If you only have time to read one article this week, it should be this one.

Time to recurrence is a significant predictor of cancer-specific survival after recurrence in patients with recurrent renal cell carcinoma – results from a comprehensive multi-centre database (CORONA/SATURN-Project)

Sabine D. Brookman-May1, Matthias May2, Shahrokh F. Shariat3, Giacomo Novara4, Richard Zigeuner5, Luca Cindolo6, Ottavio De Cobelli7, Cosimo De Nunzio8, Sascha Pahernik9, Manfred P. Wirth10, Nicola Longo11, Alchiede Simonato12, Sergio Serni13, Salvatore Siracusano14, Alessandro Volpe15, Giuseppe Morgia16, Roberto Bertini17, Orietta Dalpiaz5, Christian Stief1, and Vincenzo Ficarra4,18; Members of the CORONA-Project, the SATURN-Project, and the Young Academic Urologists Renal Cancer Group

1Department of Urology, Ludwig-Maximilians-University Munich, Campus Grosshadern, Munich, 2Department of Urology, St. Elisabeth Hospital Straubing, Straubing, Germany, 3Department of Urology and Division of Medical Oncology, Weill Cornell Medical College, New York, NY, USA, 4Department of Urology, University of Padua, Padua, Italy, 5Department of Urology, Medical University of Graz, Graz, Austria, 6Department of Urology, S. Pio Da Pietrelcina Hospital, Vasto, 7Department of Urology, European Institute of Oncology, Milan, 8Department of Urology, S. Andrea Hospital, Rome, Italy, 9Department of Urology, University of Heidelberg, Heidelberg, 10Department of Urology, Carl Gustav Carus Hospital, University of Dresden, Dresden, Germany, 11Department of Urology, University of Naples Federico II, Napoli, 12‘Luciano Giuliani’ Department of Urology, University of Genoa, Genoa, 13Department of Urology, University of Florence, Careggi Hospital, Florence, 14Department of Urology, University of Trieste, Trieste, 15Department of Urology, University of Eastern Piedmont, Maggiore della Carità Hospital, Novara, 16Departments of Urology, University of Catania, Catania, 17Department of Urology, Vita-Salute University San Raffaele, Milan, 18Department of Urology, Vita-Salute University San Raffaele, Milan, Italy, and OLV Robotic Surgery Institute, Aalst, Belgium

S.D.B.-M. and M.M contributed equally to this manuscript

OBJECTIVES

• To assess the prognostic impact of time to recurrence (TTR) on cancer-specific survival (CSS) after recurrence in patients with renal cell carcinoma (RCC) undergoing radical nephrectomy or nephron-sparing surgery.

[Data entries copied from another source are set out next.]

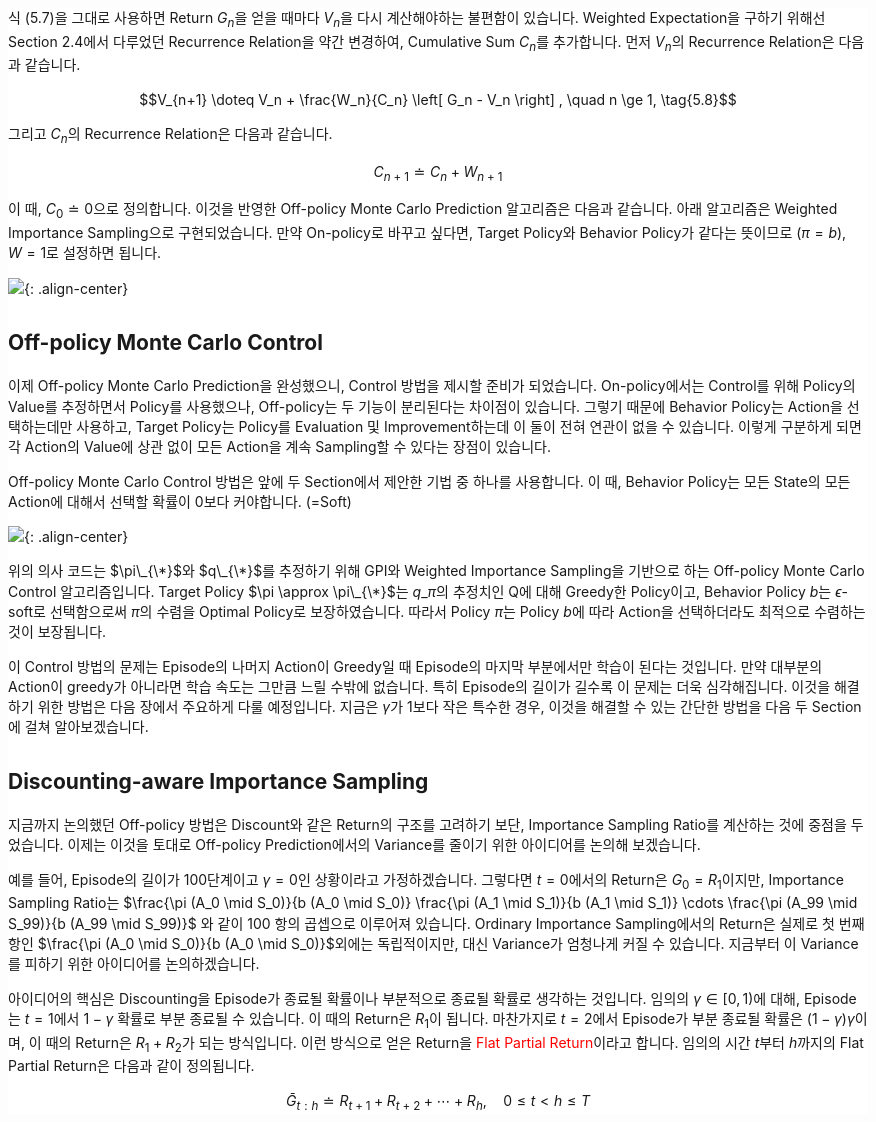 식 (5.7)을 그대로 사용하면 Return $G_n$을 얻을 때마다 $V_n$을 다시 계산해야하는 불편함이 있습니다. Weighted Expectation을 구하기 위해선 Section 2.4에서 다루었던 Recurrence Relation을 약간 변경하여, Cumulative Sum $C_n$를 추가합니다. 먼저 $V_n$의 Recurrence Relation은 다음과 같습니다.

$$V_{n+1} \doteq V_n + \frac{W_n}{C_n} \left[ G_n - V_n \right] , \quad n \ge 1, \tag{5.8}$$

그리고 $C_n$의 Recurrence Relation은 다음과 같습니다.

$$C_{n+1} \doteq C_n + W_{n+1}$$

이 때, $C_0 \doteq 0$으로 정의합니다. 이것을 반영한 Off-policy Monte Carlo Prediction 알고리즘은 다음과 같습니다. 아래 알고리즘은 Weighted Importance Sampling으로 구현되었습니다. 만약 On-policy로 바꾸고 싶다면, Target Policy와 Behavior Policy가 같다는 뜻이므로 ($\pi = b$), $W = 1$로 설정하면 됩니다.

![](https://github.com/JoonsuRyu/images/blob/master/RL/005/08.png?raw=true){: .align-center}

## Off-policy Monte Carlo Control

이제 Off-policy Monte Carlo Prediction을 완성했으니, Control 방법을 제시할 준비가 되었습니다. On-policy에서는 Control를 위해 Policy의 Value를 추정하면서 Policy를 사용했으나, Off-policy는 두 기능이 분리된다는 차이점이 있습니다. 그렇기 때문에 Behavior Policy는 Action을 선택하는데만 사용하고, Target Policy는 Policy를 Evaluation 및 Improvement하는데 이 둘이 전혀 연관이 없을 수 있습니다. 이렇게 구분하게 되면 각 Action의 Value에 상관 없이 모든 Action을 계속 Sampling할 수 있다는 장점이 있습니다.

Off-policy Monte Carlo Control 방법은 앞에 두 Section에서 제안한 기법 중 하나를 사용합니다. 이 때, Behavior Policy는 모든 State의 모든 Action에 대해서 선택할 확률이 0보다 커야합니다. (=Soft)

![](https://github.com/JoonsuRyu/images/blob/master/RL/005/09.png?raw=true){: .align-center}

위의 의사 코드는 $\pi\_{\*}$와 $q\_{\*}$를 추정하기 위해 GPI와 Weighted Importance Sampling을 기반으로 하는 Off-policy Monte Carlo Control 알고리즘입니다. Target Policy $\pi \approx \pi\_{\*}$는 $q\_{\pi}$의 추정치인 Q에 대해 Greedy한 Policy이고, Behavior Policy $b$는 $\epsilon$-soft로 선택함으로써 $\pi$의 수렴을 Optimal Policy로 보장하였습니다. 따라서 Policy $\pi$는 Policy $b$에 따라 Action을 선택하더라도 최적으로 수렴하는 것이 보장됩니다.

이 Control 방법의 문제는 Episode의 나머지 Action이 Greedy일 때 Episode의 마지막 부분에서만 학습이 된다는 것입니다. 만약 대부분의 Action이 greedy가 아니라면 학습 속도는 그만큼 느릴 수밖에 없습니다. 특히 Episode의 길이가 길수록 이 문제는 더욱 심각해집니다. 이것을 해결하기 위한 방법은 다음 장에서 주요하게 다룰 예정입니다. 지금은 $\gamma$가 1보다 작은 특수한 경우, 이것을 해결할 수 있는 간단한 방법을 다음 두 Section에 걸쳐 알아보겠습니다.

## Discounting-aware Importance Sampling

지금까지 논의했던 Off-policy 방법은 Discount와 같은 Return의 구조를 고려하기 보단, Importance Sampling Ratio를 계산하는 것에 중점을 두었습니다. 이제는 이것을 토대로 Off-policy Prediction에서의 Variance를 줄이기 위한 아이디어를 논의해 보겠습니다.

예를 들어, Episode의 길이가 100단계이고 $\gamma = 0$인 상황이라고 가정하겠습니다. 그렇다면 $t=0$에서의 Return은 $G_0 = R_1$이지만, Importance Sampling Ratio는 $\frac{\pi (A_0 \mid S_0)}{b (A_0 \mid S_0)} \frac{\pi (A_1 \mid S_1)}{b (A_1 \mid S_1)} \cdots \frac{\pi (A_99 \mid S_99)}{b (A_99 \mid S_99)}$ 와 같이 100 항의 곱셉으로 이루어져 있습니다. Ordinary Importance Sampling에서의 Return은 실제로 첫 번째 항인 $\frac{\pi (A_0 \mid S_0)}{b (A_0 \mid S_0)}$외에는 독립적이지만, 대신 Variance가 엄청나게 커질 수 있습니다. 지금부터 이 Variance를 피하기 위한 아이디어를 논의하겠습니다.

아이디어의 핵심은 Discounting을 Episode가 종료될 확률이나 부분적으로 종료될 확률로 생각하는 것입니다. 임의의 $\gamma \in \left[ 0, 1 \right)$에 대해, Episode는 $t=1$에서 $1 - \gamma$ 확률로 부분 종료될 수 있습니다. 이 때의 Return은 $R_1$이 됩니다. 마찬가지로 $t=2$에서 Episode가 부분 종료될 확률은 $(1 - \gamma) \gamma$이며, 이 때의 Return은 $R_1 + R_2$가 되는 방식입니다. 이런 방식으로 얻은 Return을 <span style="color:red">Flat Partial Return</span>이라고 합니다. 임의의 시간 $t$부터 $h$까지의 Flat Partial Return은 다음과 같이 정의됩니다.

$$\bar{G}_{t:h} \doteq R_{t+1} + R_{t+2} + \cdots + R_{h}, \quad 0 \le t < h \le T$$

• To analyse differences in clinical and histopathological criteria between patients with early and late recurrence.

PATIENTS AND METHODS

• Of 13 107 patients with RCC from an international multicentre database, 1712 patients developed recurrence in the follow-up (FU), at a median (interquartile range) of 50.1 (25–106) months.

• In all, 1402 patients had recurrence at ≤5 years (Group A) and 310 patients beyond this time (Group B).

• Differences in clinical and histopathological variables between patients with early and late recurrence were analysed.

• The influence of TTR and further variables on CSS after recurrence was assessed by Cox regression analysis.

RESULTS

• Male gender, advanced age, tumour diameter and stage, Fuhrman grade 3–4, lymphovascular invasion (LVI), and pN + stage were significantly more frequent in patients with early recurrence, who had a significantly reduced 3-year CSS of 30% compared with patients in Group B (41%; P = 0.001).

• Age, gender, tumour histology, pT stage, and continuous TTR (hazard ratio 0.99, P = 0.006; monthly interval) independently predicted CSS.

• By inclusion of dichotomised TTR in the multivariable model, a significant influence of this variable on CSS was present until 48 months after surgery, but not beyond this time.

CONCLUSIONS

• Advanced age, male gender, larger tumour diameters, LVI, Fuhrman grade 3–4, pN + stage, and advanced tumour stages are associated with early recurrence.

• Up to 4 years from surgery, a shorter TTR independently predicts a reduced CSS after recurrence.